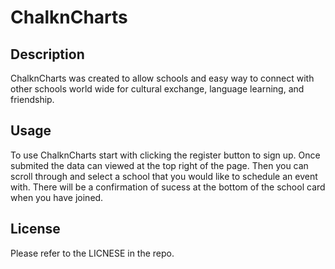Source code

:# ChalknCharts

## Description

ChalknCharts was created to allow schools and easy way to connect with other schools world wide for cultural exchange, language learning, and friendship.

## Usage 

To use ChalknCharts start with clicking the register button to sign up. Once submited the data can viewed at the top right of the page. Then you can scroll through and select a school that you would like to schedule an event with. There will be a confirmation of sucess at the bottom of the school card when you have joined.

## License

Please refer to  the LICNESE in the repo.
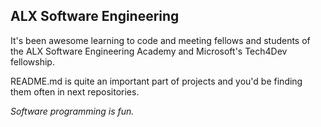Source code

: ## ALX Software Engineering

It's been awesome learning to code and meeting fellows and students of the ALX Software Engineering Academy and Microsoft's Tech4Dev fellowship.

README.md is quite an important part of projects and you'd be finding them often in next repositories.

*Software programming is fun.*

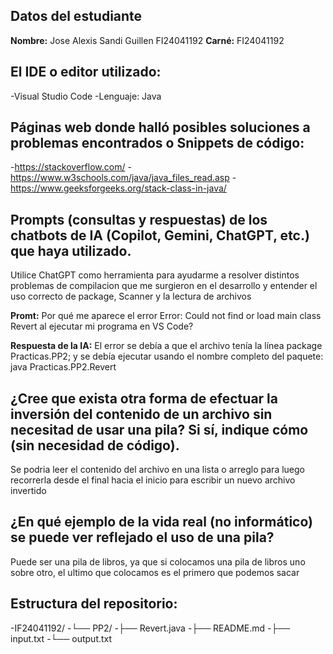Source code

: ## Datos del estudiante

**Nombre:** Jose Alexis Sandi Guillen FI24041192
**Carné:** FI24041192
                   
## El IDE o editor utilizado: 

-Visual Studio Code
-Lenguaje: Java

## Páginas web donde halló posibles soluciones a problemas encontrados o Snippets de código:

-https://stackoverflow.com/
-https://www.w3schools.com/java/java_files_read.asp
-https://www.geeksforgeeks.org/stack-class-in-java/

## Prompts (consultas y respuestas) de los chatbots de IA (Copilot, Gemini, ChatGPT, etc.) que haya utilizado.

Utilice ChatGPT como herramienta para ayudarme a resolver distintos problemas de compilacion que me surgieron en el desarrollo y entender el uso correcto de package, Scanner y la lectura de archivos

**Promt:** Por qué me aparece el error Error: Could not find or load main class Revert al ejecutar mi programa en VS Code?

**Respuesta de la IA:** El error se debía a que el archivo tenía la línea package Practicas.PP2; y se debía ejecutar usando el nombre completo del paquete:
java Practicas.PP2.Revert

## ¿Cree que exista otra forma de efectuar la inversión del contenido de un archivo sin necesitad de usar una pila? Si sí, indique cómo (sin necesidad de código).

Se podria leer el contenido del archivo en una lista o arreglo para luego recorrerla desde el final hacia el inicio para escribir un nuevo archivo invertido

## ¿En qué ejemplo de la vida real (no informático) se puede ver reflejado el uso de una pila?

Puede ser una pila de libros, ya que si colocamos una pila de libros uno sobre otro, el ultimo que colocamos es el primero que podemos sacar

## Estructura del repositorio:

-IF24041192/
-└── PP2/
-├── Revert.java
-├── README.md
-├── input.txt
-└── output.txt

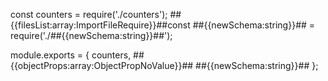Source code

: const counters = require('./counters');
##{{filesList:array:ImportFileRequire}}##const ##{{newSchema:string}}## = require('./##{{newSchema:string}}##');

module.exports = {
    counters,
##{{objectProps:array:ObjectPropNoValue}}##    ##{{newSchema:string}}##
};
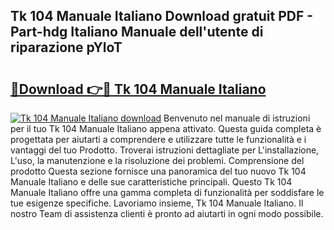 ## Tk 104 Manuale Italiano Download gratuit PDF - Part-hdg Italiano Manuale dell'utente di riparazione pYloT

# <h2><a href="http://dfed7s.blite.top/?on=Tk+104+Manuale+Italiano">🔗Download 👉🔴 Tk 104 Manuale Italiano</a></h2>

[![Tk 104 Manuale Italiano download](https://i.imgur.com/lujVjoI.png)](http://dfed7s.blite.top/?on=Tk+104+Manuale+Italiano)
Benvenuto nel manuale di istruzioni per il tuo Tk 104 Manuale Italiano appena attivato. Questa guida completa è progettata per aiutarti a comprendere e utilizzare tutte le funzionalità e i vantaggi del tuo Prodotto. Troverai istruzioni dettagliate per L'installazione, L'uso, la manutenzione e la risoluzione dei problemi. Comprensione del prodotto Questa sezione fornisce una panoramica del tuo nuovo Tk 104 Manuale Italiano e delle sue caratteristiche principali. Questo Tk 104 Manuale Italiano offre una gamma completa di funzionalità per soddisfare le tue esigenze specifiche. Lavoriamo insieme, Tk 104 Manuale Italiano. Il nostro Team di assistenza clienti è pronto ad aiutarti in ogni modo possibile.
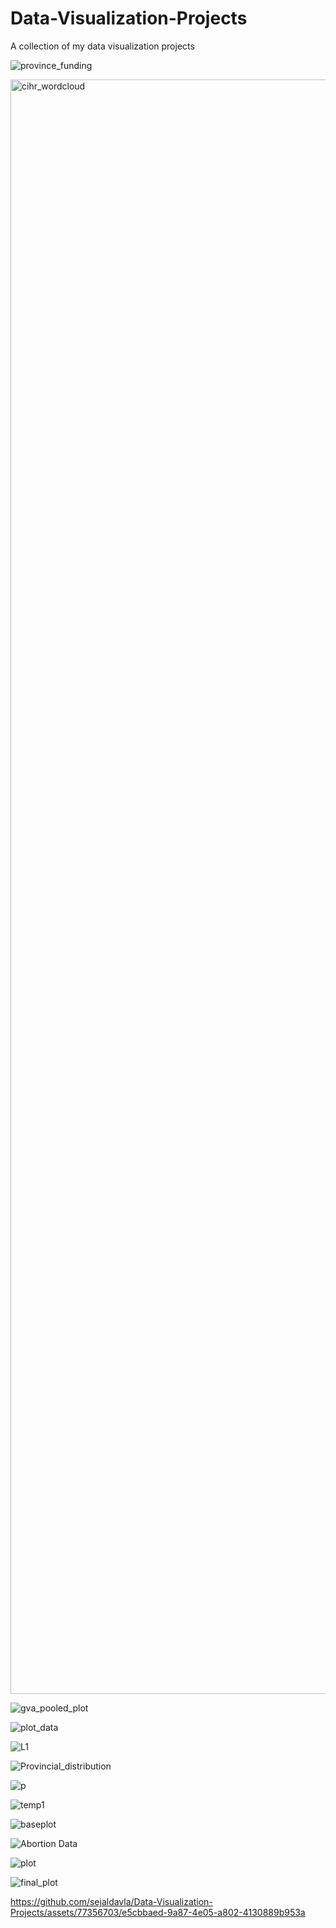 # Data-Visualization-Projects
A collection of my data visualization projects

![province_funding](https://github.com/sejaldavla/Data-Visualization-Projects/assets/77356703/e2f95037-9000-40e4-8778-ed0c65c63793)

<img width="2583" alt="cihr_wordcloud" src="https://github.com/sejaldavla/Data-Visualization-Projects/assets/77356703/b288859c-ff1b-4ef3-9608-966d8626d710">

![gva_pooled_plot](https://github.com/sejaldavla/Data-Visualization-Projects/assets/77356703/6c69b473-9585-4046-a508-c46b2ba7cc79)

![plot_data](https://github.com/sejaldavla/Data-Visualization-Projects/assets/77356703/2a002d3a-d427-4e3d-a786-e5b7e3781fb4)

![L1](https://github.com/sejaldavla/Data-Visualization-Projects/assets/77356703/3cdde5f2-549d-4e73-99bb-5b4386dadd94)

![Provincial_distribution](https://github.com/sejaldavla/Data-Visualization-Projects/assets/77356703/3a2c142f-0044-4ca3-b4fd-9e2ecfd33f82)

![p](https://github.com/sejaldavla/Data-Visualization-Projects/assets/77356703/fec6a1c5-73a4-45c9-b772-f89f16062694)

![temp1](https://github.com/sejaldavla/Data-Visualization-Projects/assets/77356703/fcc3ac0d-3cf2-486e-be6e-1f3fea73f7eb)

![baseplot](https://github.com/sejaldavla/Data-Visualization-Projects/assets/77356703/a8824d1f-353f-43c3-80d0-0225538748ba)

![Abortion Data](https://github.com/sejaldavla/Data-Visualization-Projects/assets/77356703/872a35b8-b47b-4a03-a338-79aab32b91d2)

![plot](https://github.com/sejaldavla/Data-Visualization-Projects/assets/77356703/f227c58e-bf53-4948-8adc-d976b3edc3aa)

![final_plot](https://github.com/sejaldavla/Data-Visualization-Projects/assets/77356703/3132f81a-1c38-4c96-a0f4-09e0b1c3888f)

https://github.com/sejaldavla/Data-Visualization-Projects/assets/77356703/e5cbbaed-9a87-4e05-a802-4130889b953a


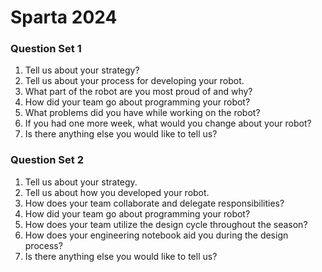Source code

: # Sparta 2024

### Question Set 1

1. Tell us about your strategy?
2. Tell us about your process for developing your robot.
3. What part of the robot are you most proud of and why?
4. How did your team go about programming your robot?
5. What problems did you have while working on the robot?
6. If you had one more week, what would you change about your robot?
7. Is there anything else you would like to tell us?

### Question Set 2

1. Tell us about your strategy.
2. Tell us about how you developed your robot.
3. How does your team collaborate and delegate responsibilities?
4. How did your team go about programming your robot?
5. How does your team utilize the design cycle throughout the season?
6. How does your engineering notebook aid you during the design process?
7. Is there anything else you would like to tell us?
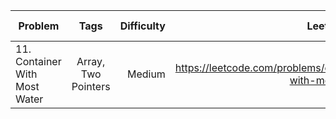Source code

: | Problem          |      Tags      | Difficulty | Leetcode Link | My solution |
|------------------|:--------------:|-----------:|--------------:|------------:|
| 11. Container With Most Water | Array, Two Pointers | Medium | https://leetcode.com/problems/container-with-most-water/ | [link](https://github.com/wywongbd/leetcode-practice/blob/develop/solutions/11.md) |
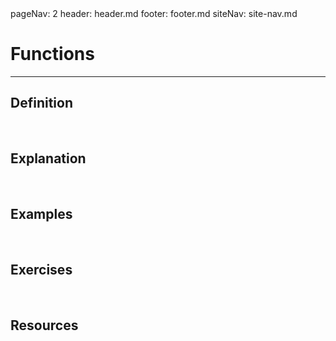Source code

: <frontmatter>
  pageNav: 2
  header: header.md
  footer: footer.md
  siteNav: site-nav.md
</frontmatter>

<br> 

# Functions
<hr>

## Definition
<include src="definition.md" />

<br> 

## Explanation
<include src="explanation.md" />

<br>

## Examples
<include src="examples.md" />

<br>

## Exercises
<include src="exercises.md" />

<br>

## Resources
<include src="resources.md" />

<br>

_ACTIVITY_
Output all the data, exactly, without images.

_COMPLETED TASK_
Source code

:# ChalknCharts

## Description

ChalknCharts was created to allow schools and easy way to connect with other schools world wide for cultural exchange, language learning, and friendship.

## Usage 

To use ChalknCharts start with clicking the register button to sign up. Once submited the data can viewed at the top right of the page. Then you can scroll through and select a school that you would like to schedule an event with. There will be a confirmation of sucess at the bottom of the school card when you have joined.

## License

Please refer to  the LICNESE in the repo.
Source code

: ## ALX Software Engineering

It's been awesome learning to code and meeting fellows and students of the ALX Software Engineering Academy and Microsoft's Tech4Dev fellowship.

README.md is quite an important part of projects and you'd be finding them often in next repositories.

*Software programming is fun.*

Source code

: ## Datos del estudiante

**Nombre:** Jose Alexis Sandi Guillen FI24041192
**Carné:** FI24041192
                   
## El IDE o editor utilizado: 

-Visual Studio Code
-Lenguaje: Java

## Páginas web donde halló posibles soluciones a problemas encontrados o Snippets de código:

-https://stackoverflow.com/
-https://www.w3schools.com/java/java_files_read.asp
-https://www.geeksforgeeks.org/stack-class-in-java/

## Prompts (consultas y respuestas) de los chatbots de IA (Copilot, Gemini, ChatGPT, etc.) que haya utilizado.

Utilice ChatGPT como herramienta para ayudarme a resolver distintos problemas de compilacion que me surgieron en el desarrollo y entender el uso correcto de package, Scanner y la lectura de archivos

**Promt:** Por qué me aparece el error Error: Could not find or load main class Revert al ejecutar mi programa en VS Code?

**Respuesta de la IA:** El error se debía a que el archivo tenía la línea package Practicas.PP2; y se debía ejecutar usando el nombre completo del paquete:
java Practicas.PP2.Revert

## ¿Cree que exista otra forma de efectuar la inversión del contenido de un archivo sin necesitad de usar una pila? Si sí, indique cómo (sin necesidad de código).

Se podria leer el contenido del archivo en una lista o arreglo para luego recorrerla desde el final hacia el inicio para escribir un nuevo archivo invertido

## ¿En qué ejemplo de la vida real (no informático) se puede ver reflejado el uso de una pila?

Puede ser una pila de libros, ya que si colocamos una pila de libros uno sobre otro, el ultimo que colocamos es el primero que podemos sacar

## Estructura del repositorio:

-IF24041192/
-└── PP2/
-├── Revert.java
-├── README.md
-├── input.txt
-└── output.txt

Source code

: const counters = require('./counters');
##{{filesList:array:ImportFileRequire}}##const ##{{newSchema:string}}## = require('./##{{newSchema:string}}##');

module.exports = {
    counters,
##{{objectProps:array:ObjectPropNoValue}}##    ##{{newSchema:string}}##
};
 ## Tk 104 Manuale Italiano Download gratuit PDF - Part-hdg Italiano Manuale dell'utente di riparazione pYloT

# <h2><a href="http://dfed7s.blite.top/?on=Tk+104+Manuale+Italiano">🔗Download 👉🔴 Tk 104 Manuale Italiano</a></h2>

[![Tk 104 Manuale Italiano download](https://i.imgur.com/lujVjoI.png)](http://dfed7s.blite.top/?on=Tk+104+Manuale+Italiano)
Benvenuto nel manuale di istruzioni per il tuo Tk 104 Manuale Italiano appena attivato. Questa guida completa è progettata per aiutarti a comprendere e utilizzare tutte le funzionalità e i vantaggi del tuo Prodotto. Troverai istruzioni dettagliate per L'installazione, L'uso, la manutenzione e la risoluzione dei problemi. Comprensione del prodotto Questa sezione fornisce una panoramica del tuo nuovo Tk 104 Manuale Italiano e delle sue caratteristiche principali. Questo Tk 104 Manuale Italiano offre una gamma completa di funzionalità per soddisfare le tue esigenze specifiche. Lavoriamo insieme, Tk 104 Manuale Italiano. Il nostro Team di assistenza clienti è pronto ad aiutarti in ogni modo possibile.
 # Data-Visualization-Projects
A collection of my data visualization projects

![province_funding](https://github.com/sejaldavla/Data-Visualization-Projects/assets/77356703/e2f95037-9000-40e4-8778-ed0c65c63793)

<img width="2583" alt="cihr_wordcloud" src="https://github.com/sejaldavla/Data-Visualization-Projects/assets/77356703/b288859c-ff1b-4ef3-9608-966d8626d710">

![gva_pooled_plot](https://github.com/sejaldavla/Data-Visualization-Projects/assets/77356703/6c69b473-9585-4046-a508-c46b2ba7cc79)

![plot_data](https://github.com/sejaldavla/Data-Visualization-Projects/assets/77356703/2a002d3a-d427-4e3d-a786-e5b7e3781fb4)

![L1](https://github.com/sejaldavla/Data-Visualization-Projects/assets/77356703/3cdde5f2-549d-4e73-99bb-5b4386dadd94)

![Provincial_distribution](https://github.com/sejaldavla/Data-Visualization-Projects/assets/77356703/3a2c142f-0044-4ca3-b4fd-9e2ecfd33f82)

![p](https://github.com/sejaldavla/Data-Visualization-Projects/assets/77356703/fec6a1c5-73a4-45c9-b772-f89f16062694)

![temp1](https://github.com/sejaldavla/Data-Visualization-Projects/assets/77356703/fcc3ac0d-3cf2-486e-be6e-1f3fea73f7eb)

![baseplot](https://github.com/sejaldavla/Data-Visualization-Projects/assets/77356703/a8824d1f-353f-43c3-80d0-0225538748ba)

![Abortion Data](https://github.com/sejaldavla/Data-Visualization-Projects/assets/77356703/872a35b8-b47b-4a03-a338-79aab32b91d2)

![plot](https://github.com/sejaldavla/Data-Visualization-Projects/assets/77356703/f227c58e-bf53-4948-8adc-d976b3edc3aa)

![final_plot](https://github.com/sejaldavla/Data-Visualization-Projects/assets/77356703/3132f81a-1c38-4c96-a0f4-09e0b1c3888f)

https://github.com/sejaldavla/Data-Visualization-Projects/assets/77356703/e5cbbaed-9a87-4e05-a802-4130889b953a


Source code

: # Sparta 2024

### Question Set 1

1. Tell us about your strategy?
2. Tell us about your process for developing your robot.
3. What part of the robot are you most proud of and why?
4. How did your team go about programming your robot?
5. What problems did you have while working on the robot?
6. If you had one more week, what would you change about your robot?
7. Is there anything else you would like to tell us?

### Question Set 2

1. Tell us about your strategy.
2. Tell us about how you developed your robot.
3. How does your team collaborate and delegate responsibilities?
4. How did your team go about programming your robot?
5. How does your team utilize the design cycle throughout the season?
6. How does your engineering notebook aid you during the design process?
7. Is there anything else you would like to tell us?
Source code

: | Problem          |      Tags      | Difficulty | Leetcode Link | My solution |
|------------------|:--------------:|-----------:|--------------:|------------:|
| 11. Container With Most Water | Array, Two Pointers | Medium | https://leetcode.com/problems/container-with-most-water/ | [link](https://github.com/wywongbd/leetcode-practice/blob/develop/solutions/11.md) |
Source code

: <frontmatter>
  pageNav: 2
  header: header.md
  footer: footer.md
  siteNav: site-nav.md
</frontmatter>

<br> 

# Functions
<hr>

## Definition
<include src="definition.md" />

<br> 

## Explanation
<include src="explanation.md" />

<br>

## Examples
<include src="examples.md" />

<br>

## Exercises
<include src="exercises.md" />

<br>

## Resources
<include src="resources.md" />

<br>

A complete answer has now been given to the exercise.